Bibi Ferreira interpreta canções brasileiras em Bibi Vive Amália, em consonância com uma prática comum da cantora portuguesa, de quando ela se apresentava em outro país e sempre o homenageava com canções do lugar. Ao todo são mais de 20 canções, nas quais Bibi Ferreira além de cantar, empresta todo seu talento dramático para ressuscitar Amália Rodrigues no palco, falecida em 1999. Sobre os próximos planos de trabalho, Bibi Ferreira prefere não revelar, mas deixou escapar que dirigirá o ator Antônio Fagundes no próximo ano, no espetáculo Tesps.

 

Música


Sobre o momento musical do Brasil atual, traçando-se um paralelo com a época das grandes produções musicais de protesto e resistência - após o golpe militar de 64 -, como o Opinião, que ela chegou inclusive a dirigir, Bibi Ferreira opina: ‘‘Todas as coisas têm a sua época.

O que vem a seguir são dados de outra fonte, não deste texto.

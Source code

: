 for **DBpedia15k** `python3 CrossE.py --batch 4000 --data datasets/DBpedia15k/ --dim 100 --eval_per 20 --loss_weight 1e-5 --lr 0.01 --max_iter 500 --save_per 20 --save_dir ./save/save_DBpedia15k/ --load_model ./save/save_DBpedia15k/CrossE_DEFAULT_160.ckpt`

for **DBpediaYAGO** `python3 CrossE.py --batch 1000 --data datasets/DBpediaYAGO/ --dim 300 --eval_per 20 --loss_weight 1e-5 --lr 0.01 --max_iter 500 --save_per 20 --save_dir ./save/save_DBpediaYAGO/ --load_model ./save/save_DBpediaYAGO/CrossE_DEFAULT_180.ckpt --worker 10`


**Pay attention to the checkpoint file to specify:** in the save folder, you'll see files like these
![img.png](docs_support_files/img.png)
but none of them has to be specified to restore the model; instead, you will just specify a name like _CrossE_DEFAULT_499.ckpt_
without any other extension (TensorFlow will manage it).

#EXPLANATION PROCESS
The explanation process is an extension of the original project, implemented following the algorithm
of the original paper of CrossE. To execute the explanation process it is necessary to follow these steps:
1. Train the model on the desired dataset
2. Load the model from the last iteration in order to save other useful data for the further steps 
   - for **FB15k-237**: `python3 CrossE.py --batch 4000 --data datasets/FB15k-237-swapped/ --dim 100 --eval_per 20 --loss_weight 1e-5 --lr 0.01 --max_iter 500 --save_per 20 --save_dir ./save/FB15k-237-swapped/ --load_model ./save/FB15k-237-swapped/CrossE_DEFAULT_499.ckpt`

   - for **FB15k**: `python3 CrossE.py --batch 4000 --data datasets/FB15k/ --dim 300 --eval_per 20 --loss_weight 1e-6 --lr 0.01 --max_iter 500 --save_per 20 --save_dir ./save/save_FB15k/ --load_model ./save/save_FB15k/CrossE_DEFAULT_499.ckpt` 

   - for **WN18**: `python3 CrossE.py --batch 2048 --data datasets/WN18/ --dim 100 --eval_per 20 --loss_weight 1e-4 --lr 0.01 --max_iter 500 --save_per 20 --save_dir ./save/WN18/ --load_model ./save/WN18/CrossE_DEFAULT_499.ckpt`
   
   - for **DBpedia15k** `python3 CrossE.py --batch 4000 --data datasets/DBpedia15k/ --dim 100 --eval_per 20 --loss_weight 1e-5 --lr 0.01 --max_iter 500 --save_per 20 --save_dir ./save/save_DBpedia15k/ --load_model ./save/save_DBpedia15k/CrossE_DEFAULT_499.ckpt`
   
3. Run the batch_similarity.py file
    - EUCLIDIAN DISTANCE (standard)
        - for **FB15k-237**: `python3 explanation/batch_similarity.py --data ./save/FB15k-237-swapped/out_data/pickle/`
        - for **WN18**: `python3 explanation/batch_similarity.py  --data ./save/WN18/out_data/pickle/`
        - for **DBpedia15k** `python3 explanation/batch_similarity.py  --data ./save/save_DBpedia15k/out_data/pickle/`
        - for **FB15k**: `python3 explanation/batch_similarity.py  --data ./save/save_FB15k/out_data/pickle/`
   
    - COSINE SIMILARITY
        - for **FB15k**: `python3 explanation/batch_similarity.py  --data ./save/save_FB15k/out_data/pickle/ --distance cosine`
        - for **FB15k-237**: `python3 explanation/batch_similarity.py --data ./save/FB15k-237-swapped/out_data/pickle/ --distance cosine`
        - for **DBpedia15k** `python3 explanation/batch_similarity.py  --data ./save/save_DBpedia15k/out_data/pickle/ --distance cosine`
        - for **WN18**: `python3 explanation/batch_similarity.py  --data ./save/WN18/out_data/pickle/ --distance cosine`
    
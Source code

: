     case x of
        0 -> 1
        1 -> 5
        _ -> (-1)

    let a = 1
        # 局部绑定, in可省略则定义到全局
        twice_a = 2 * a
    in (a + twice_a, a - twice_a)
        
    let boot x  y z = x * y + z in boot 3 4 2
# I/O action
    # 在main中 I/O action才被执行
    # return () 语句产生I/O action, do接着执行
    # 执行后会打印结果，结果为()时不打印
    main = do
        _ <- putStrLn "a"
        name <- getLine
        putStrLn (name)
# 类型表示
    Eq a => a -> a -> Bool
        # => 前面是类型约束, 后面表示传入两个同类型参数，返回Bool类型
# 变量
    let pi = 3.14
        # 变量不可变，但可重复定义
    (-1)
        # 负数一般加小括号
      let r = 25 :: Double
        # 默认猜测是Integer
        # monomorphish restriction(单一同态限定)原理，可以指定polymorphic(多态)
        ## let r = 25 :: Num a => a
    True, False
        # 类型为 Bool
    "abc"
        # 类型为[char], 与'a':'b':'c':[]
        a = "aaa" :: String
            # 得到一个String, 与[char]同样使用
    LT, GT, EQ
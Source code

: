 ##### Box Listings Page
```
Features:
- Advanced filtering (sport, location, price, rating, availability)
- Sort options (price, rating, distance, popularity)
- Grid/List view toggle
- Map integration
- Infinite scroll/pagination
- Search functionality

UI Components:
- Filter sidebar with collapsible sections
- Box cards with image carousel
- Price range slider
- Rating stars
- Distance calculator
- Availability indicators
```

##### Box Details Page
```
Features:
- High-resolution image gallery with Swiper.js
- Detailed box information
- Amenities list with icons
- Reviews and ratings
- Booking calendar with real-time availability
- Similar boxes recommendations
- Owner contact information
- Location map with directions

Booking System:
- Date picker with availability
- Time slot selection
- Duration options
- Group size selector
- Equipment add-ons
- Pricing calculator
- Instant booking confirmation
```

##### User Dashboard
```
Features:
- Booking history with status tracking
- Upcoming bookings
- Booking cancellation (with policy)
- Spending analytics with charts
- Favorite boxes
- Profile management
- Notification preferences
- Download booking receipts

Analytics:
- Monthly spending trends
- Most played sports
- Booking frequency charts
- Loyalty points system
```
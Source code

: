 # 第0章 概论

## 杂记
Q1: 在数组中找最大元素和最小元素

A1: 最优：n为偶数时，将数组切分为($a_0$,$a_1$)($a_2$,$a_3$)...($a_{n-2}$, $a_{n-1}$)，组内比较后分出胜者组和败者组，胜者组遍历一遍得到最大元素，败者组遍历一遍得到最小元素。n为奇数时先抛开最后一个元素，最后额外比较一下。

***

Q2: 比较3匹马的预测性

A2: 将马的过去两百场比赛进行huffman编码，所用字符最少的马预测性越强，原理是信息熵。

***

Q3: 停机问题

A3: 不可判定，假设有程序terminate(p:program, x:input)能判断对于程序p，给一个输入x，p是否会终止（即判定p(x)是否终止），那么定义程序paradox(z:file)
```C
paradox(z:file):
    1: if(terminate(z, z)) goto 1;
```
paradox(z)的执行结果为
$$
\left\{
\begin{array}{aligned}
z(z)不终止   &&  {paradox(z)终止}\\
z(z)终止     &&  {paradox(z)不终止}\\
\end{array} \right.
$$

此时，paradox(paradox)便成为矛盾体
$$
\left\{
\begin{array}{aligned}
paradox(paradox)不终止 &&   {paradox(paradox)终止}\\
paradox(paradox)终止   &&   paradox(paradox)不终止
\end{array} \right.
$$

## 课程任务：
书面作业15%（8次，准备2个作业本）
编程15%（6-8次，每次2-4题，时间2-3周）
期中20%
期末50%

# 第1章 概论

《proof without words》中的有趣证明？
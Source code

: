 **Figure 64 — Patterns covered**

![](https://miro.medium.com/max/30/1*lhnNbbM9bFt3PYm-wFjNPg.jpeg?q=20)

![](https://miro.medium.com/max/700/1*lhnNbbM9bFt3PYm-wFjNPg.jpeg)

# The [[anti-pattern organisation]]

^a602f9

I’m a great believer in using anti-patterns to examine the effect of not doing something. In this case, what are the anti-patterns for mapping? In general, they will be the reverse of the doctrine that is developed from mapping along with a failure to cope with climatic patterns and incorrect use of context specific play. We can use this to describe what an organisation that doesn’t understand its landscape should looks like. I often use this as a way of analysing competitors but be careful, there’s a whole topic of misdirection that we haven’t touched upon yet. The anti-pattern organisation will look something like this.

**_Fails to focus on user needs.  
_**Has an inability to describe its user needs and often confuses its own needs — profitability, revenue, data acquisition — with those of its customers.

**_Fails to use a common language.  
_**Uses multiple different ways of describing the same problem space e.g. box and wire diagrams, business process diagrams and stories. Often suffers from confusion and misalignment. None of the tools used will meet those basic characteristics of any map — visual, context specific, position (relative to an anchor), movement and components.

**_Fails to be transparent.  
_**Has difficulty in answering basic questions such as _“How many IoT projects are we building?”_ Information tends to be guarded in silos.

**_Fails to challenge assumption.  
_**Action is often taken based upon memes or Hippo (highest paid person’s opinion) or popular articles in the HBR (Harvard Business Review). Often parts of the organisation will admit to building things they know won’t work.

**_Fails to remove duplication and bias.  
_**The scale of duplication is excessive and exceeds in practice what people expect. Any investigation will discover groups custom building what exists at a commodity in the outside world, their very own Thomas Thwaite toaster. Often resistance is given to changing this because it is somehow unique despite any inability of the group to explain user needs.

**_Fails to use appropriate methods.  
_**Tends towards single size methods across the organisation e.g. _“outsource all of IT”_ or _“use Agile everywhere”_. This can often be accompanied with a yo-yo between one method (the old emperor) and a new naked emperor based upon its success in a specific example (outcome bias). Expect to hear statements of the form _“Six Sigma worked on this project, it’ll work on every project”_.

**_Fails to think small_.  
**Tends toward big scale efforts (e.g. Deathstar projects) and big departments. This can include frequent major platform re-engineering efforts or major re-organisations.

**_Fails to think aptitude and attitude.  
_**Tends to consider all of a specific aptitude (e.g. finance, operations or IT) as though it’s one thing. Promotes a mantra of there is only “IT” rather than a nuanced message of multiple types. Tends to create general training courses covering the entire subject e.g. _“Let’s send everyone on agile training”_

Música é uma conseqüência. Hoje estamos vivendo um momento de ‘mormaço’ no País. Uma camada imensa de pessoas passando fome. Eu não acho que estejamos num momento musical culminante. Enfim, não está havendo o estado de alma da juventude para coroar o país musicalmente’’.

Televisão


Bibi Ferreira fez televisão na década de 60, num programa cujo formato era teleteatro. Sobre a possibilidade de fazer televisão atualmente ela é categórica, ‘‘não’’. ‘‘Nunca me senti atraída por telenovelas. Não gosto de me assistir’’, desconversa e elogia a ‘‘plêiade’’ de atores da televisão, citando aqueles anônimos que se apresentam no Programa Linha Direta, da Rede Globo. ‘‘Eles são fantásticos. Ninguém nunca viu aqueles atores’’.

Coleção


Bibi Ferreira interpretou nos palcos Edith Piaf e agora Amália Rodrigues, dois grandes talentos da música mundial. Mas se engana quem pensa que ela pretende continuar com essa mesma fórmula: ‘‘Não pretendo fazer coleção’’, brinca. Agora, entre a satisfação de cantar Piaf e viver Amália nos palcos, Bibi não hesita em dizer que ‘‘o prazer foi muito maior’’ neste último espetáculo. ‘‘Porque é minha língua e eu fiquei muito emocionada em Lisboa. Jamais tive aplausos tão fortes’’.

O espetáculo de hoje encerra a turnê no Brasil. A volta a Natal, Bibi Ferreira explica que é pela receptividade e sucesso da última vez em que se apresentou, no ano passado. Certamente, os aplausos também serão calorosos para esse talento consagrado da arte brasileira.